2. Et le Prophète continue : « Il mangera le beurre et le miel. » C'est comme s'il avait dit : Il sera petit enfant et se nourrira des même aliments que les autres enfants. « En sorte qu'il sache rejeter le mal et choisir le bien, ajoute Isaïe (Is 7,14). » Vous l'entendez le bien et le mal, comme il était dit de l'arbre au fruit défendu, de l'arbre de la désobéissance. Mais le second Adam fait un choix bien meilleur que. le premier; en effet il choisit le bien et rejette le mal, tandis que celui-là préfère la malédiction et elle tombe sur lui, il repousse la bénédiction et la bénédiction fuit loin de lui (Ps 108,18). Dans ces mots du prophète : « Il mangera le beurre et le miel, » nous voyons le choix de cet enfant; que sa grâce maintenant nous vienne en aide et nous accorde, ce qui nous importe le plus, de comprendre, comme il faut, le sens de ces paroles et ensuite de l'exposer de manière à vous le faire comprendre aussi. Il y a deux choses dans le lait de la brebis, le beurre et le fromage: l'un est gras et humide, l'autre est sec et dur. Notre Enfant sait donc admirablement choisir, quand il préfère le premier et laisse le second. En effet, quelle est cette centième brebis qui s'est égarée et qui s'écrie par la bouche du Psalmiste : « Je me suis égarée comme une brebis qui a péri (Ps 118,176) ? » N'est-ce pas le genre humain, que le très-bon Pasteur vient chercher après . avoir laissé les quatre-vingt-dix-neuf autres dans les montagnes? En effet, dans cette brebis-là on retrouve deux choses aussi, une nature douce, bonne, très-bonne même, c'est le. beurre ; la corruption du péché, c’est le fromage. Voyez donc le choix excellent de notre Enfant, qui prend notre nature mais sans la corruption du péché. N'est-ce point des pécheurs en effet que l'Ecriture a dit : « Leur coeur s'est durci comme le lait caillé (Ps 118,70), » parce que le ferment de la malice, la présure de l'iniquité a corrompu en eux la pureté du lait?

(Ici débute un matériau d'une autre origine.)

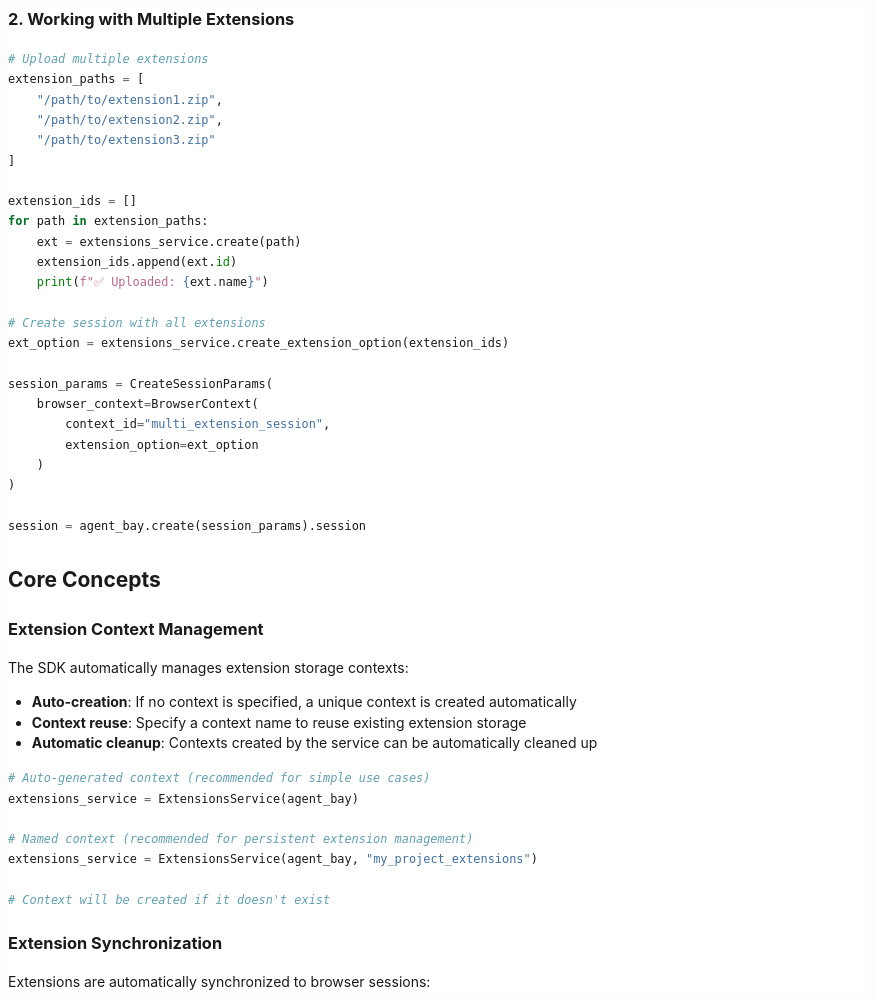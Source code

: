 ### 2. Working with Multiple Extensions

```python
# Upload multiple extensions
extension_paths = [
    "/path/to/extension1.zip",
    "/path/to/extension2.zip",
    "/path/to/extension3.zip"
]

extension_ids = []
for path in extension_paths:
    ext = extensions_service.create(path)
    extension_ids.append(ext.id)
    print(f"✅ Uploaded: {ext.name}")

# Create session with all extensions
ext_option = extensions_service.create_extension_option(extension_ids)

session_params = CreateSessionParams(
    browser_context=BrowserContext(
        context_id="multi_extension_session",
        extension_option=ext_option
    )
)

session = agent_bay.create(session_params).session
```

## Core Concepts

### Extension Context Management

The SDK automatically manages extension storage contexts:

- **Auto-creation**: If no context is specified, a unique context is created automatically
- **Context reuse**: Specify a context name to reuse existing extension storage
- **Automatic cleanup**: Contexts created by the service can be automatically cleaned up

```python
# Auto-generated context (recommended for simple use cases)
extensions_service = ExtensionsService(agent_bay)

# Named context (recommended for persistent extension management)
extensions_service = ExtensionsService(agent_bay, "my_project_extensions")

# Context will be created if it doesn't exist
```

### Extension Synchronization

Extensions are automatically synchronized to browser sessions:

1059 3. Ainsi en est-il de l'abeille, si elle a un doux miel, elle a aussi un aiguillon pénétrant. Mais notre Abeille c'est celle qui butine parmi les lys et qui habite la contrée fleurie des anges, d'où elle a pris son vol vers la cité de Nazareth, nom synonyme de fleur, attirée par la douce odeur qu'exhale la fleur de la perpétuelle virginité sur laquelle elle se pose et à laquelle elle s'attache. Cette abeille a aussi son miel et son aiguillon, car, selon le chant du Prophète, elle a en même temps la miséricorde et le jugement (Ps 100,1). Aussi un jour que ses disciples lui conseillaient de détruire par le feu du ciel une ville qui n'avait pas voulu la recevoir, elle répond cette Abeille : le Fils de l'homme n'est pas venu pour exercer le jugement mais pour sauver le monde. Notre Abeille n'avait point d'aiguillon alors, elle s'en était comme désarmée, quand elle ne répond que par la miséricorde, non point par le jugement, aux indignes traitements qu'on lui fait essuyer. Mais gardez-vous bien d'espérer clans l'iniquité et de commettre l'iniquité dans cette espérance. Un jour viendra en effet, où notre Abeille reprendra son aiguillon et en fera pénétrer l'acre piqûre jusqu'à la moëlle des os du pécheur, car le Père ne juge personne, c'est à son Fils qu'il a laissé le jugement (Jn 5,22). Mais quant à présent notre petit Enfant mange le beurre et le miel, puisqu'il unit en sa personne ce qu'il y a de bon dans la nature humaine à la miséricorde qui est en Dieu, et se montre véritablement homme, sauf le péché qu'il n'a point. C'est donc un Dieu plein de miséricorde et non point encore un juge.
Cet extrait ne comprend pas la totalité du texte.